-Dzień dobry, młoda damo. Ty pewnie jesteś Melody Nelson? -pyta uprzejmie a jej uśmiech się powiększa gdy wzrokiem przegląda moje papiery.
-Tak -odpowiadam nieco ciszej.
-Proszę -wręcza mi stos podbitych przez nią kartek. Cicho jej dziękuję i już zmierzam do wyjścia gdy przypominam sobie, że nie mam planu.
-Przepraszam -mówię a kobieta ponownie wychyla swój wzrok zza kontuaru.
-Mogłabym prosić o plan? -pytam.
-Oczywiście! -odzywa się po chwili ciszy radosnym głosem. Wstaje z krzesła i podchodzi do niewielkiej szafki, która idealnie pasuje do reszty mebli w tym pokoju. Po niecałych 3 minutach podchodzi do mnie i wręcza mój plan zajęć, życząc mi miłego dnia. Dziękuję jej i natychmiast udaję się na poszukiwania mojej sali. Byłoby to o wiele łatwiejsze gdyby ta szkoła nie była tak przerażająco wielka!
-Przepraszam! -krzyczę gdy czuję, że właśnie na kimś leżę. Kurwa.
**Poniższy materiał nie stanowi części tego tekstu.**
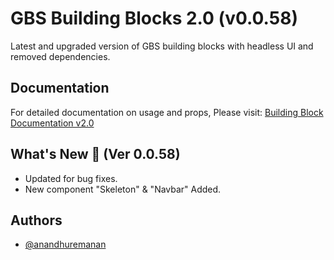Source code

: # GBS Building Blocks 2.0 (v0.0.58)

Latest and upgraded version of GBS building blocks with headless UI and removed dependencies.

## Documentation

For detailed documentation on usage and props, Please visit: [Building Block Documentation v2.0](https://blackmax-designs.gitbook.io/building-block-v2.0)

## What's New 🎉 (Ver 0.0.58)

- Updated for bug fixes.
- New component "Skeleton" & "Navbar" Added.


## Authors

- [@anandhuremanan](https://www.github.com/anandhuremanan)
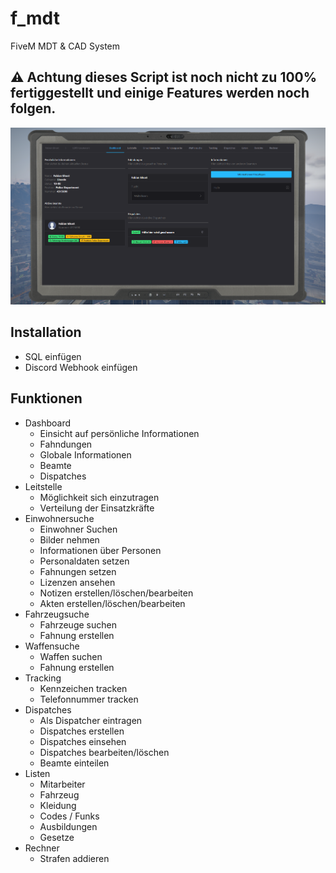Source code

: # f_mdt
FiveM MDT &amp; CAD System

## ⚠️ Achtung dieses Script ist noch nicht zu 100% fertiggestellt und einige Features werden noch folgen.

![MDT](./img/dashboard.png)


## Installation
 - SQL einfügen
 - Discord Webhook einfügen


## Funktionen
- Dashboard
  - Einsicht auf persönliche Informationen
  - Fahndungen
  - Globale Informationen
  - Beamte
  - Dispatches
- Leitstelle
  - Möglichkeit sich einzutragen
  - Verteilung der Einsatzkräfte
- Einwohnersuche
  - Einwohner Suchen
  - Bilder nehmen
  - Informationen über Personen
  - Personaldaten setzen
  - Fahnungen setzen
  - Lizenzen ansehen
  - Notizen erstellen/löschen/bearbeiten
  - Akten erstellen/löschen/bearbeiten
- Fahrzeugsuche
  - Fahrzeuge suchen
  - Fahnung erstellen
- Waffensuche
  - Waffen suchen
  - Fahnung erstellen
- Tracking
  - Kennzeichen tracken
  - Telefonnummer tracken
- Dispatches
  - Als Dispatcher eintragen
  - Dispatches erstellen 
  - Dispatches einsehen
  - Dispatches bearbeiten/löschen
  - Beamte einteilen
- Listen
  - Mitarbeiter 
  - Fahrzeug 
  - Kleidung
  - Codes / Funks
  - Ausbildungen
  - Gesetze
- Rechner
  - Strafen addieren
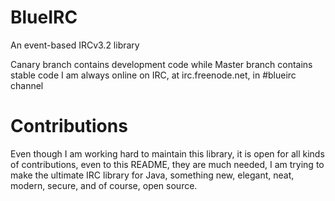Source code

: # BlueIRC
An event-based IRCv3.2 library

Canary branch contains development code while Master branch contains stable code
I am always online on IRC, at irc.freenode.net, in #blueirc channel

# Contributions

Even though I am working hard to maintain this library, it is open for all kinds of contributions, even to this README, they are much needed, I am trying to make the ultimate IRC library for Java, something new, elegant, neat, modern, secure, and of course, open source.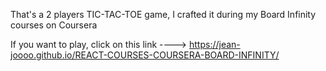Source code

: That's a 2 players TIC-TAC-TOE game, I crafted it during my Board Infinity courses on Coursera

If you want to play, click on this link ----> https://jean-joooo.github.io/REACT-COURSES-COURSERA-BOARD-INFINITY/

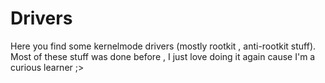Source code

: Drivers
=======

Here you find some kernelmode drivers (mostly rootkit , anti-rootkit stuff). Most of these stuff was done before , I just love doing it again cause I'm a curious learner ;>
-Naprawdę nie chciałam -mówię i pośpiesznie wstaję z osoby którą właśnie poturbowałam. Spoglądam w górę i widzę chłopaka z burzą kasztanowych loków na głowie. Jego oczy są głęboko zielone a jego ciało pokryte jest tatuażami i wszelkimi, ohydnymi kolczykami. Odsuwam się od chłopaka i jak najszybciej próbuję go ominąć. Nie chcę mieć zbyt wiele do czynienia z takim typem osoby jaką jest, ani żadnych innych kłopotów. Zanim odchodzę chłopak chwyta mnie w talii i stanowczo do siebie przyciąga.
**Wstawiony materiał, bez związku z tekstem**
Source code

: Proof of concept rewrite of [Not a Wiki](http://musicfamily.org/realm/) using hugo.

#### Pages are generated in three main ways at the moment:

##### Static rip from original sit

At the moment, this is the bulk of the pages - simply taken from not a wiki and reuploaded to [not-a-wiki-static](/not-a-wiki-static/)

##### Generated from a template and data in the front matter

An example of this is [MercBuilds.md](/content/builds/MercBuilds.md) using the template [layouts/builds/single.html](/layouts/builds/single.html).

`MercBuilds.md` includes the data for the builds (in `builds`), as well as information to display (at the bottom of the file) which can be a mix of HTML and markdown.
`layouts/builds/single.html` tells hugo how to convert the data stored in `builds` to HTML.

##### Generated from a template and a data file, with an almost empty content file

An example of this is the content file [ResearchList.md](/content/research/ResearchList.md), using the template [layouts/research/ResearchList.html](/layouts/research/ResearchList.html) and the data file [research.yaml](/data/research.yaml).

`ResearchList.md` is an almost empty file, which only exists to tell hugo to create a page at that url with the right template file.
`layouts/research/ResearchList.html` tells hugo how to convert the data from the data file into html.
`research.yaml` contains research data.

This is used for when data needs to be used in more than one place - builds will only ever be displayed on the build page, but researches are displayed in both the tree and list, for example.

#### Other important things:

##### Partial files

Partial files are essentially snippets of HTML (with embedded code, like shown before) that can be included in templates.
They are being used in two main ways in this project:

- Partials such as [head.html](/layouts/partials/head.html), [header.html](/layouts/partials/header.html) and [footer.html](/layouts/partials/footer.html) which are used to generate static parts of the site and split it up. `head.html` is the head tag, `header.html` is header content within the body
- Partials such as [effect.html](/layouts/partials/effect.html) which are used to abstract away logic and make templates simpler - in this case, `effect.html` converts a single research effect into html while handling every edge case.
-Zostaw mnie -mówię przez zaciśnięte zęby.
-Zostaw ją Styles. Ona nie jest w twoim typie -odpowiada osoba stojąca tuż za nim. Wyglądam przez jego ramię i widzę chłopaka o nieco ciemniejszej karnacji, ciemniejszych włosach i czekoladowych oczach. Jego ciało również pokryte jest tatuażami i piercingiem, ale w mniejszej ilości.
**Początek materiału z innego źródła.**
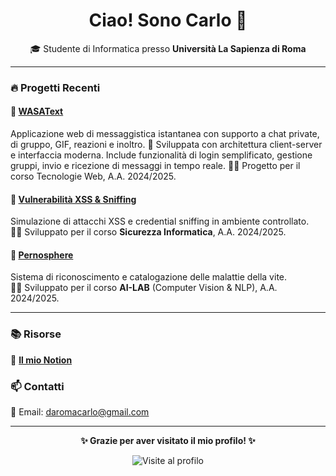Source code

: <h1 align="center">Ciao! Sono Carlo 👋</h1>

<p align="center">
  🎓 Studente di Informatica presso <strong>Università La Sapienza di Roma</strong><br>
</p>

---

### 🔥 Progetti Recenti

#### 💬 [**WASAText**](https://github.com/CarloDaRomadev/wasa)
Applicazione web di messaggistica istantanea con supporto a chat private, di gruppo, GIF, reazioni e inoltro.
🧩 Sviluppata con architettura client-server e interfaccia moderna. Include funzionalità di login semplificato, gestione gruppi, invio e ricezione di messaggi in tempo reale.
👨‍💻 Progetto per il corso Tecnologie Web, A.A. 2024/2025.

#### 🚨 [**Vulnerabilità XSS & Sniffing**](https://github.com/CarloDaRomadev/Sicurezza)
Simulazione di attacchi XSS e credential sniffing in ambiente controllato.  
👨‍💻 Sviluppato per il corso **Sicurezza Informatica**, A.A. 2024/2025.  

#### 🌿 [**Pernosphere**](https://github.com/CarloDaRomadev/Pernosphere)  
Sistema di riconoscimento e catalogazione delle malattie della vite.  
👨‍🔬 Sviluppato per il corso **AI-LAB** (Computer Vision & NLP), A.A. 2024/2025.  

---

### 📚 Risorse
📝 [**Il mio Notion**](https://www.notion.so/95b61d2fb89648b7b4e56a80c236c07a)

### 📫 Contatti
📧 Email: [daromacarlo@gmail.com](mailto:daromacarlo@gmail.com)  

---

<p align="center">
  <strong>✨ Grazie per aver visitato il mio profilo! ✨</strong><br>
</p>

<p align="center">
   <img src="https://komarev.com/ghpvc/?username=CarloDaRomadev&label=Visite+profilo&color=blueviolet" alt="Visite al profilo">
</p>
-Pieprz się Malik -odpowiada z cwanym uśmieszkiem. Chłopak mnie puszcza i delikatnie zwilża wargi. Odsuwam się na bezpieczną odległość i czuję jak do kogoś dobijam. Odwracam się za siebie i widzę niebieskookiego blondyna, który posyła mi współczujące spojrzenie. Cicho go przepraszam i wracam wzrokiem na chłopaka stojącego przede mną. Zauważam, że już nie stoi tak daleko ode mnie. Jest bliżej. Delikatnie pochyla się nad moim uchem a przez moje ciało przebiegają dreszcze.
-Jeszcze się zobaczymy, kochanie -mówi po czym odwraca się i kieruje się ze swoimi kolegami w stronę wyjścia zostawiając mnie kompletnie oszołomioną.